Tout était parfait sur cette table, nappe blanche, verres translucides, assiettes de porcelaines, couverts en argent impeccablement lustrés. Dans un plat sous cloche attendait un confit de canard accompagné de pommes de terres rissolées,  en parfait accompagnement, une bouteille de Saint-Émilion était déjà débouchée.
Il m'a servi puis m’a raconté son histoire, jusqu’à son suicide et ses errances dans l’hôtel, sachant qu’il ne trouverait de repos que lorsque qu’il servirait dans les règles de l’art un client venu pour l’écouter.
Le repas fut délicieux, son récit captivant. Mr Cyprien ne mangea rien, il parla, je dévorai le plat en entier.
Puis il m’aida à enfiler ma veste, ôta délicatement une poussière sur l’épaule, me conduisit à la sortie. Il souriait.
La porte se referma derrière moi sans un bruit.

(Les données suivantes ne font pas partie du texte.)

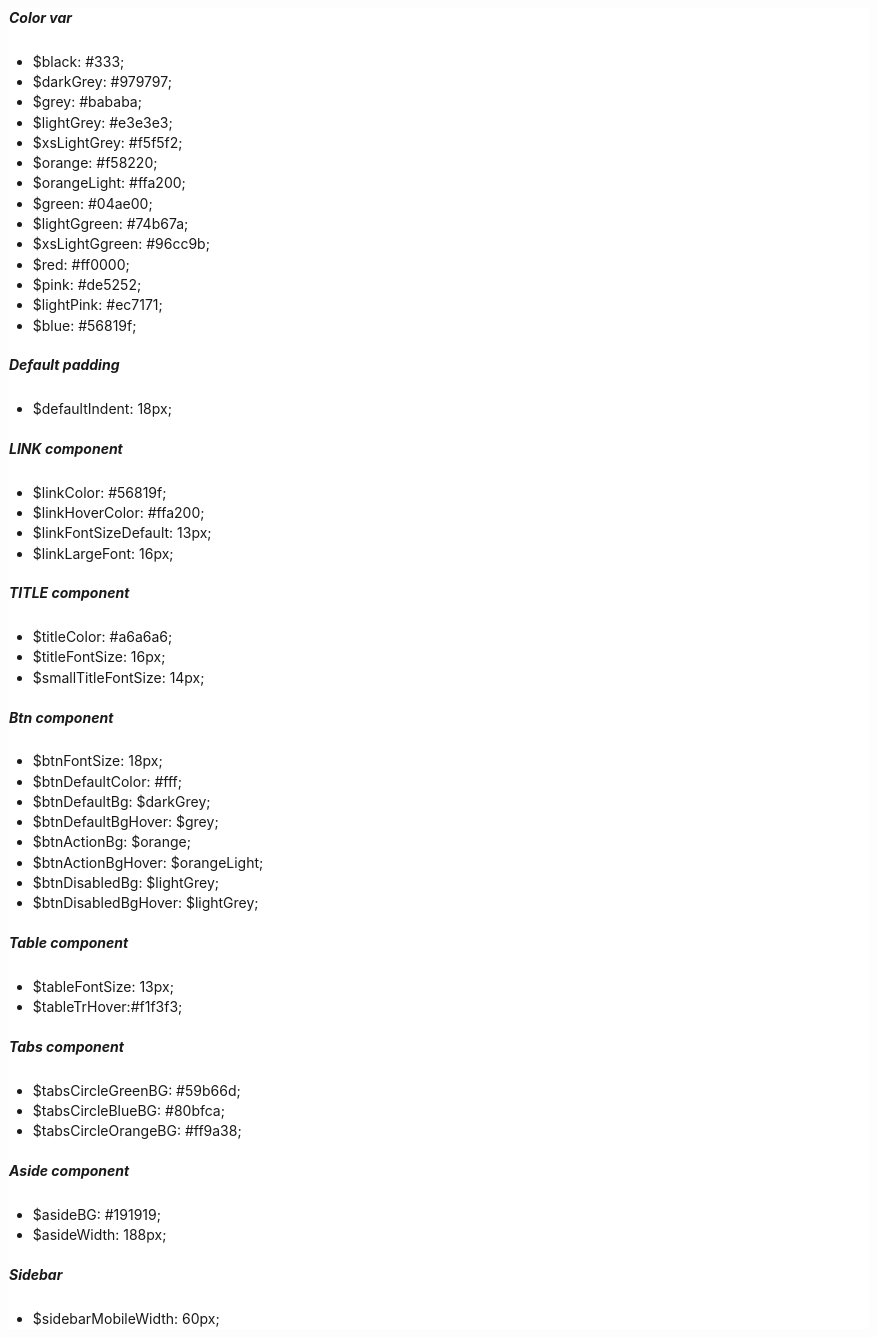 ##### Color var
+ $black: #333;
+ $darkGrey: #979797;
+ $grey: #bababa;
+ $lightGrey: #e3e3e3;
+ $xsLightGrey: #f5f5f2;
+ $orange: #f58220;
+ $orangeLight: #ffa200;
+ $green: #04ae00;
+ $lightGgreen: #74b67a;
+ $xsLightGgreen: #96cc9b;
+ $red: #ff0000;
+ $pink: #de5252;
+ $lightPink: #ec7171;
+ $blue: #56819f;

##### Default padding
+ $defaultIndent: 18px;

##### LINK component
+ $linkColor: #56819f;
+ $linkHoverColor: #ffa200;
+ $linkFontSizeDefault: 13px;
+ $linkLargeFont: 16px;

##### TITLE component
+ $titleColor: #a6a6a6;
+ $titleFontSize: 16px;
+ $smallTitleFontSize: 14px;

##### Btn component
+ $btnFontSize: 18px;
+ $btnDefaultColor: #fff;
+ $btnDefaultBg: $darkGrey;
+ $btnDefaultBgHover: $grey;
+ $btnActionBg: $orange;
+ $btnActionBgHover: $orangeLight;
+ $btnDisabledBg: $lightGrey;
+ $btnDisabledBgHover: $lightGrey;

##### Table component
+ $tableFontSize: 13px;
+ $tableTrHover:#f1f3f3;

##### Tabs component
+ $tabsCircleGreenBG: #59b66d;
+ $tabsCircleBlueBG: #80bfca;
+ $tabsCircleOrangeBG: #ff9a38;

##### Aside component
+ $asideBG: #191919;
+ $asideWidth: 188px;

##### Sidebar
+ $sidebarMobileWidth: 60px;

Je me retournai, cherchai comment rouvrir cette porte obstruée par une planche, impossible.
Le plus étrange est que j’avais une faim de loup alors que je venais d’engloutir une double portion de confit, et que je ne ressentais pas la moindre ivresse après avoir bu seul la bouteille de Saint-Émilion.

mardi 11 août 2020


Quand s'éteint le sourire


(Fontarrabie, Espagne, vue d’Hendaye, 21h 05)

L’orage tourne et passe.
Tout est calme sur la Bidassoa.
Les navettes entre Hendaye et Fontarrabie ont repris leur ronde.
Tout est normal, si ce n’est que les passagers sont masqués.
Il y avait autrefois à la place du port de Sokoburu, une plage,
au bout de cette plage un blockhaus, à moitié recouvert à marée haute,
là où passe maintenant la navette.
C’est ici, entre la France et l’Espagne que j’ai appris à nager.
À marée basse on pouvait rejoindre l’Espagne à pied.
Pendant la guerre civile beaucoup fuyaient par là.
C’est ce que me raconte ma mère.
Elle a quatre vingt quinze ans, la dernière de sa génération dans la famille.
Elle n’a plus ses frères et sœurs pour partager ses souvenirs.
Elle nous raconte.
Reviennent souvent ces deux événements qui l’ont profondément choquée:
La terrible bataille d’Irun et la fuite des civils par la Bidassoa en 1936,
et, à la libération en 1945 à Toulouse, les foules revanchardes s’acharnant à coup de tondeuse sur des femmes accusées d’avoir couché avec l’ennemi.
De tout ce que raconte maman, ce sont sans doute les seuls récits où son sourire s’éteint.
Il revient vite heureusement.
Si l’on devait dessiner un blason à notre famille, ce serait un sourire.
Et voilà que le mien faiblit derrière le masque, face aux hordes de flics qui contrôlent à tout va.

lundi 10 août 2020


Monde froissé


(Micrommata virescens sur Hibiscus, Vaucresson, 1er août, 18h 40))

 Monde froissé
prêt à basculer
sur le bord extrême
un être minuscule
maintient l’équilibre

dimanche 9 août 2020


Miniatures éphémères


(Montagne de Céüse, Hautes-Alpes, 23 juillet, 12h 30)

Graines


(Vaucresson, 30 juillet, 11h 40)

samedi 8 août 2020


Vierge de solitude


(Vierge de solitude, pierre polychrome, XV ième, Abbaye de Moissac, Tarn-et-Garonne, 11h)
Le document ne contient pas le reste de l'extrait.